What number of lines in the entries hold the string "velké"? Answer with it alone.

[Plain-text document sources]
*-*-*

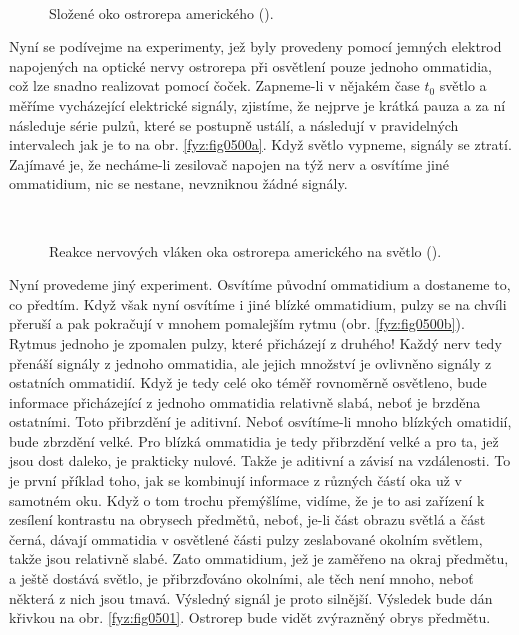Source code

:     \begin{figure}[hb!] %
      \centering
       \\
      \caption{Složené oko ostrorepa amerického (\cite[s.~601]{Feynman01}).}
      \label{fyz:fig0499}
    \end{figure}

    Nyní se podívejme na experimenty, jež byly provedeny pomocí jemných elektrod napojených na
    optické nervy ostrorepa při osvětlení pouze jednoho ommatidia, což lze snadno realizovat pomocí
    čoček. Zapneme-li v nějakém čase \(t_0\) světlo a měříme vycházející elektrické signály,
    zjistíme, že nejprve je krátká pauza a za ní následuje série pulzů, které se postupně ustálí, a
    následují v pravidelných intervalech jak je to na obr. \ref {fyz:fig0500a}. Když světlo vypneme,
    signály se ztratí. Zajímavé je, že necháme-li zesilovač napojen na týž nerv a osvítíme jiné
    ommatidium, nic se nestane, nevzniknou žádné signály.

    \begin{figure}[hb!] %
      \centering
        \\
      \caption{Reakce nervových vláken oka ostrorepa amerického na světlo (\cite[s.~601]{Feynman01}).}
      \label{fyz:fig0500}
    \end{figure}

    Nyní provedeme jiný experiment. Osvítíme původní ommatidium a dostaneme to, co předtím. Když
    však nyní osvítíme i jiné blízké ommatidium, pulzy se na chvíli přeruší a pak pokračují v mnohem
    pomalejším rytmu (obr. \ref{fyz:fig0500b}). Rytmus jednoho je zpomalen pulzy, které přicházejí z
    druhého! Každý nerv tedy přenáší signály z jednoho ommatidia, ale jejich množství je ovlivněno
    signály z ostatních ommatidií. Když je tedy celé oko téměř rovnoměrně osvětleno, bude informace
    přicházející z jednoho ommatidia relativně slabá, neboť je brzděna ostatními. Toto přibrzdění je
    aditivní. Neboť osvítíme-li mnoho blízkých omatidií, bude zbrzdění velké. Pro blízká ommatidia
    je tedy přibrzdění velké a pro ta, jež jsou dost daleko, je prakticky nulové. Takže je aditivní
    a závisí na vzdálenosti. To je první příklad toho, jak se kombinují informace z různých částí
    oka už v samotném oku. Když o tom trochu přemýšlíme, vidíme, že je to asi zařízení k zesílení
    kontrastu na obrysech předmětů, neboť, je-li část obrazu světlá a část černá, dávají ommatidia v
    osvětlené části pulzy zeslabované okolním světlem, takže jsou relativně slabé. Zato ommatidium,
    jež je zaměřeno na okraj předmětu, a ještě dostává světlo, je přibrzďováno okolními, ale těch
    není mnoho, neboť některá z nich jsou tmavá. Výsledný signál je proto silnější. Výsledek bude
    dán křivkou na obr. \ref{fyz:fig0501}. Ostrorep bude vidět zvýrazněný obrys předmětu.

*-*-*

Completed exercise |
2